A‐Loop Residues in Glutathione Synthetase

Glutathione (GSH), an important tripeptide found in all living cells, functions as an antioxidant and intracellular thiol source. GSH is synthesized in two ATP‐dependent steps. The first step is the formation of the dipeptide γ‐glutamylcysteine from glutamate and cysteine, catalyzed by γ‐glutamylcysteine synthetase. Glutathione synthetase (GS) ligates the dipeptide with glycine to form GSH. Human GS (hGS) is a homodimer. Each subunit has an active site and is composed of 474 residues. The subunit has three important loop structures. One is the alanine‐rich, A‐loop. It is located near the C‐terminal and the glycine binding site. The A‐loop is composed of thirteen residues. For higher eukaryotes, the A‐loop sequence has ~90% identity with hGS. However, lower eukaryotes and prokaryotes only have ~45%. In addition, there is a patient with a mutation in the A‐loop, G464V; symptoms are recurrent bacterial infections, mental retardation, and severe metabolic acidosis (5‐oxoprolinuria). These suggest that the A‐loop is important for GS function.
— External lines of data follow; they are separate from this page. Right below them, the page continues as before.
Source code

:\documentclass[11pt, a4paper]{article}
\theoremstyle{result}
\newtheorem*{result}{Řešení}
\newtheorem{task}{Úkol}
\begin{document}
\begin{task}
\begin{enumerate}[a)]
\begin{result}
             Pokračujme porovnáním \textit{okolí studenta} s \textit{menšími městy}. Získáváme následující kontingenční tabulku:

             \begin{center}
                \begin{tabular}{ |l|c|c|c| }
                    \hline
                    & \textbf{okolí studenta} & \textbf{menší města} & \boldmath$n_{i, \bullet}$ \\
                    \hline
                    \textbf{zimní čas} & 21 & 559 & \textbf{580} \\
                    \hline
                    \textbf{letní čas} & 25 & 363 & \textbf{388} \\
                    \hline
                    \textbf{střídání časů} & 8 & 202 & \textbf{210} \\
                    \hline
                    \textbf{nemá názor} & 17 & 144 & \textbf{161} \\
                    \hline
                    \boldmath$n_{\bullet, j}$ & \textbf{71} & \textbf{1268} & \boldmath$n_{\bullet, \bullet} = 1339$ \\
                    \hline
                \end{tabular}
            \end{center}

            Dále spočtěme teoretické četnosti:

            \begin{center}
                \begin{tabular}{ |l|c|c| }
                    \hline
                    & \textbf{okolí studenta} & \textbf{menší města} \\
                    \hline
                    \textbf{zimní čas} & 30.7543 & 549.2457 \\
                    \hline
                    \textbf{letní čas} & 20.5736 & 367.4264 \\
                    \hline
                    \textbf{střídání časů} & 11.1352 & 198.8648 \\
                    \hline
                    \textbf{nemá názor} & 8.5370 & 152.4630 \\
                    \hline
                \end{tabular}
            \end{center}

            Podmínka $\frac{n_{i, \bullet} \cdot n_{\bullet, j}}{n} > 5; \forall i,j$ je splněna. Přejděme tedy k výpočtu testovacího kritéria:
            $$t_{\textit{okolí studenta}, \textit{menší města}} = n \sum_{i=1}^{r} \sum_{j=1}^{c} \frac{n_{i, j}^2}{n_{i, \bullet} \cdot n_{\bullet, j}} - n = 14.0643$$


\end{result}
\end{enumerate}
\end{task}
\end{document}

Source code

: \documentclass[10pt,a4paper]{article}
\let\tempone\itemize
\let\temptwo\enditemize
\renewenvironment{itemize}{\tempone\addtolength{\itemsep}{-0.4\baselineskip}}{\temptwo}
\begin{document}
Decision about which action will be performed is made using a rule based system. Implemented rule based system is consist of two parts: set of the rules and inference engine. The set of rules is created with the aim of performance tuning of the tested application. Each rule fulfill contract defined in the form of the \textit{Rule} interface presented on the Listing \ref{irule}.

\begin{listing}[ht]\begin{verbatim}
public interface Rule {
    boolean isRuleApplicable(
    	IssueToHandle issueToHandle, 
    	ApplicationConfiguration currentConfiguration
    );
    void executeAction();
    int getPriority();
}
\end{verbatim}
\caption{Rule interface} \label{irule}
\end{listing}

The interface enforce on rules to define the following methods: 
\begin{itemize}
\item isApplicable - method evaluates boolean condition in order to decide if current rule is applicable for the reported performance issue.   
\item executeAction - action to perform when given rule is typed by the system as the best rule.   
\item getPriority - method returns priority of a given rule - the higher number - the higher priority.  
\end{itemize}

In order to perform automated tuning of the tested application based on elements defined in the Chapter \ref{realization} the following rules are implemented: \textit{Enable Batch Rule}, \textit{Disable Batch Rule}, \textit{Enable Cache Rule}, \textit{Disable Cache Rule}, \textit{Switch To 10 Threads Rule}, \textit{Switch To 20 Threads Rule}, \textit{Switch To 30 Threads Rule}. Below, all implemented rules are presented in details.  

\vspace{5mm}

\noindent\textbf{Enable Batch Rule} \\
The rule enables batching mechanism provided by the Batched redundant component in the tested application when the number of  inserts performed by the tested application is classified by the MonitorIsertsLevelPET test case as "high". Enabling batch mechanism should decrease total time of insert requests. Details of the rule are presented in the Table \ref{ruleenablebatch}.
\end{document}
We prepared several A‐loop mutants (G464V and G459S) and have found significantly lowered activity (<10%). Our A‐loop studies further the understanding of its role in the production of GSH. (Supported by a Faculty Enhancement Program Grant TWU (MEA), a Welch Foundation Grant (Chem. Dept. TWU), U.S. Dept. Ed (CASCaM UNT, T.R.C.), Faculty Research Grant UNT (T.R.C.).